Она порылась в высоких шкапах, заполнявших половину огромной комнаты, слегка согнула свой высокий стан. С ее плеч падал белый газ, ломился в матовых складках. Потом с двумя томиками она вышла из кабинета.
Старик вслед ей крикнул:
— Опять Мопассан?
— Опять Мопассан, — ответил из-за двери ее звучный и решительный голос.
Об этой молодой женщине я старался забыть, когда ушел к себе, а потом бродил до чая в саду. Как-то неуютно становилось мне при воспоминании о ее черном платье, белом газе и особенно решительном сильном голосе. В саду я наткнулся на Марыню, окапывавшую картофель.

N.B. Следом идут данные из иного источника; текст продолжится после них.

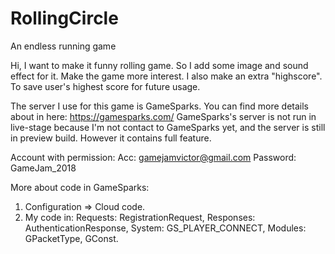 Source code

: # RollingCircle
An endless running game

Hi,
I want to make it funny rolling game. So I add some image and sound effect for it. Make the game more interest.
I also make an extra "highscore". To save user's highest score for future usage. 

The server I use for this game is GameSparks. You can find more details about in here: https://gamesparks.com/
GameSparks's server is not run in live-stage because I'm not contact to GameSparks yet, and the server is still in preview build.
However it contains full feature.

Account with permission:
Acc: gamejamvictor@gmail.com
Password: GameJam_2018

More about code in GameSparks:
1. Configuration => Cloud code.
2. My code in: 
	Requests: RegistrationRequest, 
	Responses: AuthenticationResponse,
	System: GS_PLAYER_CONNECT,
	Modules: GPacketType, GConst.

Я не решался с ней заговорить, а когда к ней присоединилась кухарка Акуля, спросил старуху, где здесь купаться и какая вода.
Марыня приподняла голову и, возясь со стеблем травы, спросила старуху с каким-то лукавством в голосе:
— Чи пидешь купаться, Акуля?
— Ну, пиду… Так що?
— А меня возьмешь?.. — улыбаясь лукаво и голосом до вкрадчивости мягким спрашивала Марыня.
— Та возьму.
Эта мягкость и вкрадчивость в ее голосе, эта улыбка лукавая и нежная, конечно, относились не к старухе-кухарке. Я смутно это почувствовал. Но робость моя только усилилась. И я ушел к себе и над книгой думал о Марыне. Она казалась мне много лучше виденных мною дам и барышень.
Дни шли. Я по утрам работал в кабинете старика, потом забирал просмотренные им записки и уносил их с собой. Мое изложение старику понравилось и теперь до обеда мы просматривали с ним материалы, а после обеда я излагал их часть за частью. Работа медленно, но верно шла вперед, старик был доволен. В промежутках я бродил по саду, читал, купался в узкой холодной речонке с быстрым течением. Шкапы старика были мне открыты и я с жадностью поглощал томы за томами. Мне жилось мирно, уютно. По вечерам поздно сидел я над книгами; утром с наслаждением просыпался, глядя в окно, в сад, залитый зеленым светом. Составляя скучные записки старика, я в то же время шел в своей внутренней жизни куда-то, я собирал, организовывал свою душу. Покой мой нарушали Марыня и Иза. Служанка и барышня, из которых маленькая горничная казалась мне живой прелестью, нежным цветком, а барышня своей надменностью и решительностью заставляла меня съеживаться и смутно ее опасаться, как врага.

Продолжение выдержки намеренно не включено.